Под куполом было пусто. Только несущая платформа показала незначительную кривизну поверхности, словно, кто-то срезал установку, как кусок торта.
Они приехали. Третья экспериментальная, как и все новые лаборатории «Заслона» располагалась за чертой города. Автоматический КПП невыносимо долго сканировал автомобиль и пассажиров, опознал своих и, недовольно жужжа приводами ворот, пропустил на территорию.
Смирнов припарковался, вышел в прохладную сонную ночь, пробурчал себе под нос, ни к кому конкретно не обращаясь:
– Надеюсь, они там не напортачили.
Они напортачили.
– Но, Евгений Степанович, – Оля наивно и обиженно хлопала длиннющими ресницами, с интересом рассматривая градиентно – от рыжего в шевелюре до багрового на шее – на глазах меняющего цвет Смирнова, – Связь нестабильна, периодически пропадает, синхронизацию удержали не иначе чудом, а вас всё нет и нет…
– Кто? – рычал главный инженер, совсем уже пунцовый.
– Я, – пробасил Юра и сделал шаг вперёд, как на плацу, – я принял решение извлечь объект, поскольку считал и считаю, что в противном случае мы бы его потеряли. Если нужно, – он приосанился и постарался выпятить впалую грудь, – готов взять всю ответственность на себя.
Смирнов забулькал, намереваясь не то задохнуться сам, не то придушить не в меру инициативного коллегу, и Решетников понял, что пора включать начальника.
– Остынь, Евгений Степаныч, – сказал он, усаживаясь в ближайшее кресло и знаком приглашая всех сделать то же самое. – Теперь по порядку и максимально подробно.
Трое переглянулись. Оля что-то шепнула одними губами, Федя моргнул, соглашаясь, и Юрий принялся рассказывать.

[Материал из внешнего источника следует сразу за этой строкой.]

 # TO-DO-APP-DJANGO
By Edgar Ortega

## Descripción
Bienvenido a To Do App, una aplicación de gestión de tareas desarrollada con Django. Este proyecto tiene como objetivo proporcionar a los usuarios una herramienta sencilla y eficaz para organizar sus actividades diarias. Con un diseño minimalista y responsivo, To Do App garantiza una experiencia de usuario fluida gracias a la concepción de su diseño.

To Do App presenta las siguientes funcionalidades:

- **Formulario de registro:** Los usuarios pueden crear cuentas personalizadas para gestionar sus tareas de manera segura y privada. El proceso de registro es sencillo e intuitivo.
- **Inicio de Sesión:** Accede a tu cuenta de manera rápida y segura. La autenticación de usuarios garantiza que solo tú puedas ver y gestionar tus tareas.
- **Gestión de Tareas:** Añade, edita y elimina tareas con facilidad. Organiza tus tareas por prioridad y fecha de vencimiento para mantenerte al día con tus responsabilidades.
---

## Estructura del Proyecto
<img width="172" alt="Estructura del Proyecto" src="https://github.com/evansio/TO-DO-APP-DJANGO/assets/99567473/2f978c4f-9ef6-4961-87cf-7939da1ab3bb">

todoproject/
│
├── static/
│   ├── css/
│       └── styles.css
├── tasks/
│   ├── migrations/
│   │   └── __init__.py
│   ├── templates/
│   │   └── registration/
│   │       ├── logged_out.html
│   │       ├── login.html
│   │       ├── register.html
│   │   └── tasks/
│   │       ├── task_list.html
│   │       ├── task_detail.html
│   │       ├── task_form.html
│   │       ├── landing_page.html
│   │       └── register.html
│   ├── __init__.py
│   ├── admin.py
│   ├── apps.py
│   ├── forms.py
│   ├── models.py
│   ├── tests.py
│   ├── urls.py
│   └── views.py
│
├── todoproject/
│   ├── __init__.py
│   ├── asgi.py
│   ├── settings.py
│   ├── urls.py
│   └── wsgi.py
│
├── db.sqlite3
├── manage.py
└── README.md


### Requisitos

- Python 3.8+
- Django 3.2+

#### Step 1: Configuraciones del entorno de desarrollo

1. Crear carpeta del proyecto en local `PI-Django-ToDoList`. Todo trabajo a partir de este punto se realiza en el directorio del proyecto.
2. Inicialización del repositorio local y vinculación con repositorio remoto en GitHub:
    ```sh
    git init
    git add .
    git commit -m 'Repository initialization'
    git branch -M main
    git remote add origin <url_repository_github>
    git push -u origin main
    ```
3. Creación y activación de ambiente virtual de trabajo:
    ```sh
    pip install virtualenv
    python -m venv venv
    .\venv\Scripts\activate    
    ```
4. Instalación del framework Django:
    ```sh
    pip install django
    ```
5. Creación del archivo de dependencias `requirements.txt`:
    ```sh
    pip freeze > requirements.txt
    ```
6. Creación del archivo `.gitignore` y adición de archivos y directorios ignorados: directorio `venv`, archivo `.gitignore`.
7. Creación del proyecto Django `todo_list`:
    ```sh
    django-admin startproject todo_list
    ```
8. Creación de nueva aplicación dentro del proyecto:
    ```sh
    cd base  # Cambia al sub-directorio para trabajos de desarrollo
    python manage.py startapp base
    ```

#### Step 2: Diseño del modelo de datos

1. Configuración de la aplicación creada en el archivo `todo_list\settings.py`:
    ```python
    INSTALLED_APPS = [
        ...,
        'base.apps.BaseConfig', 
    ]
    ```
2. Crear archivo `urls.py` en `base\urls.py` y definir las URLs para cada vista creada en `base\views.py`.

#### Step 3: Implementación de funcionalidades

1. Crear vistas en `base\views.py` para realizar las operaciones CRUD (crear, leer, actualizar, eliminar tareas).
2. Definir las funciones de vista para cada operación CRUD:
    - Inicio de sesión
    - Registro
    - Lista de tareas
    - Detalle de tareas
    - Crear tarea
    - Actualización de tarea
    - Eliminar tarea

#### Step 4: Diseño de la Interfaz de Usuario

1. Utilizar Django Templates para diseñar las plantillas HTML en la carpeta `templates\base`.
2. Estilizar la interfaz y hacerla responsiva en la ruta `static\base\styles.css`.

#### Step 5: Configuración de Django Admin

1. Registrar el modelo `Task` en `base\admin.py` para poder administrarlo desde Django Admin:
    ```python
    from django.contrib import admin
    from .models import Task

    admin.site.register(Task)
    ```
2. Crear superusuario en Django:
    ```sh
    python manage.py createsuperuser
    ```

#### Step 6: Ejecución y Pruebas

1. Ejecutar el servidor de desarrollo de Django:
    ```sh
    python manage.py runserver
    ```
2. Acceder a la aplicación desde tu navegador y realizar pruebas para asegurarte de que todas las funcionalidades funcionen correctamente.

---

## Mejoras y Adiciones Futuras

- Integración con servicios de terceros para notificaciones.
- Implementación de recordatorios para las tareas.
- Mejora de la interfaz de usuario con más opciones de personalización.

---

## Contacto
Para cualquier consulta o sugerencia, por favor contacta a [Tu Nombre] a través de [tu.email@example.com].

В лабораторию они с Ольгой примчались почти одновременно. Федя к их появлению уже захлёбывался в бурном потоке непрерывно поступающих противоречивых данных и совершенно не представлял, что делать с внезапно активировавшейся лабораторной установкой. Та вела себя совершенно неподобающе, сипела и подтраивала, показатели не соответствовали норме, демонстрируя то скачкообразное увеличение, то резкое уменьшение массы объёкта в приёмопередатчике. Пару раз, будто в бессилии, аппаратура замирала, и на людей обрушивалась зловещая густая тишина, чтобы через несколько секунд снова утонуть в сбивчивом ритме работающей техники. После очередной подобной лакуны, удостоверившись в относительно стабильном состоянии объекта, Юрий и принял решение объект этот извлечь.
Однако гибкие пальцы манипулятора вытащили на свет божий не металлический шарик, а нечто грязно-коричневое, напоминающее лоскут мятой ткани.
Повинуясь скорее интуиции, чем рассудку, Юрий немедленно, не дожидаясь помещения объекта на специальную платформу, запустил масс-спектрометр, что инструкцией категорически запрещалось, и скомандовал Ольге и Фёдору начать запись с автоматическим трёхмерным моделированием максимального разрешения.